Problem details: The answer must consist of every line in the records below that contains the string "STARK".
__________
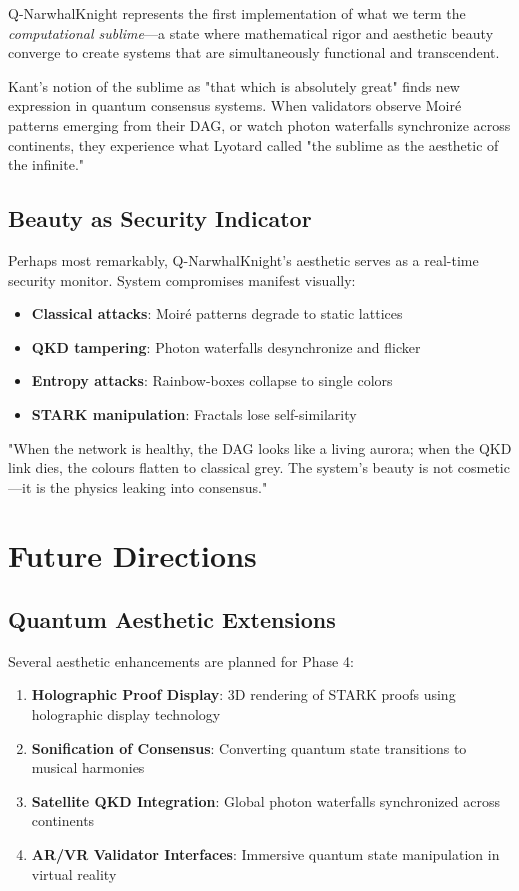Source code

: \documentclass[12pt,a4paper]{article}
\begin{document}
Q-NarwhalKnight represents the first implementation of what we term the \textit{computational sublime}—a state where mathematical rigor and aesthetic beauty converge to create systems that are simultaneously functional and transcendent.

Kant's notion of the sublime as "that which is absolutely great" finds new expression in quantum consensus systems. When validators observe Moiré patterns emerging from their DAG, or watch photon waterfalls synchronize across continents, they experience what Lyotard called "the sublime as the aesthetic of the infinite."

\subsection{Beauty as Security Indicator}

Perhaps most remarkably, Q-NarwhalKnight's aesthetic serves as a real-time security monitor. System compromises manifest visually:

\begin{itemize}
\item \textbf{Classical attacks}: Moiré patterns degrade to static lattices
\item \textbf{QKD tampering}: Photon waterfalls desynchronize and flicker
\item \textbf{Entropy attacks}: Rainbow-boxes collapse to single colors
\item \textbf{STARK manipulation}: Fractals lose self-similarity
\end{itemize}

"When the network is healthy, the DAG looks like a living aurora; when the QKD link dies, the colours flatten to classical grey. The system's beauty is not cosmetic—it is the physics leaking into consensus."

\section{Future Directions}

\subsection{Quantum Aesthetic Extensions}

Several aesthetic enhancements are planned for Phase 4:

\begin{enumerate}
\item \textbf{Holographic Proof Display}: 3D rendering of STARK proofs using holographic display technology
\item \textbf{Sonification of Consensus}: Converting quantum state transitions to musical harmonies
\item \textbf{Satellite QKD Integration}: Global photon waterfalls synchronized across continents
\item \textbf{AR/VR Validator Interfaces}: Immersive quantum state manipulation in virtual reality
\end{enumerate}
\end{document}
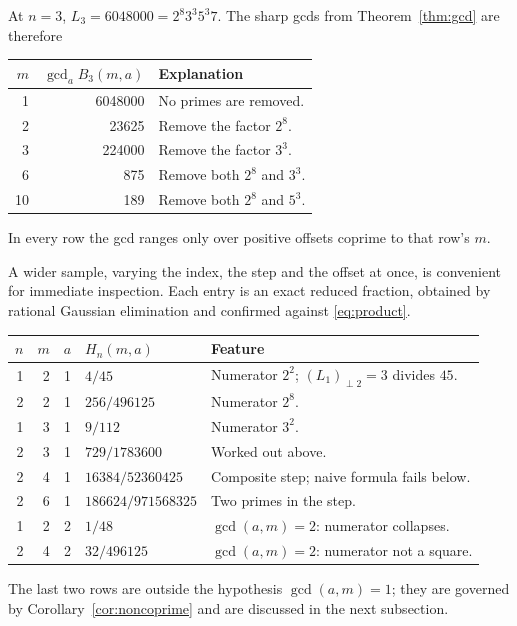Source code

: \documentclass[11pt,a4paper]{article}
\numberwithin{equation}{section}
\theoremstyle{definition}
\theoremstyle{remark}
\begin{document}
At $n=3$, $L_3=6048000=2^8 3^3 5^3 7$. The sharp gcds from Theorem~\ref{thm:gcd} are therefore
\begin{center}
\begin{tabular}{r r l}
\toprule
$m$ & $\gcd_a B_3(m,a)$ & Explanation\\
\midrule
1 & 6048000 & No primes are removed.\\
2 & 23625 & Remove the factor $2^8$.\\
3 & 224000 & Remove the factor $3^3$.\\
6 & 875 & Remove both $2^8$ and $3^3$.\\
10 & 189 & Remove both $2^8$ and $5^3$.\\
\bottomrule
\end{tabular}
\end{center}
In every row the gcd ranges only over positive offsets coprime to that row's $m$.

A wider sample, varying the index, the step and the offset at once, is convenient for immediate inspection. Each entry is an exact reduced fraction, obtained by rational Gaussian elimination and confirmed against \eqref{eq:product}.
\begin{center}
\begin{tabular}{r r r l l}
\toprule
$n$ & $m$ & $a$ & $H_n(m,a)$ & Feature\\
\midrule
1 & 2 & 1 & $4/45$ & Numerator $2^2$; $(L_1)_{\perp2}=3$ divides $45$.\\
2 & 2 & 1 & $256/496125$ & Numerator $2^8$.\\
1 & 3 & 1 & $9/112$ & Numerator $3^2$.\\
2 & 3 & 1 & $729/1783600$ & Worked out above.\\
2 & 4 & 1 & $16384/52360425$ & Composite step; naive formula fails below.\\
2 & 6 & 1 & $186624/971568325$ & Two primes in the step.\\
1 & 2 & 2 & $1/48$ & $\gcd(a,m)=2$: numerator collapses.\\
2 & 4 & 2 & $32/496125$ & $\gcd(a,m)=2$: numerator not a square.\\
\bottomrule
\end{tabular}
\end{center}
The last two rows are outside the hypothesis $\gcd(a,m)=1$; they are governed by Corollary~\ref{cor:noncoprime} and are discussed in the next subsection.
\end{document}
__________
Task answer:
\item \textbf{STARK manipulation}: Fractals lose self-similarity
\item \textbf{Holographic Proof Display}: 3D rendering of STARK proofs using holographic display technology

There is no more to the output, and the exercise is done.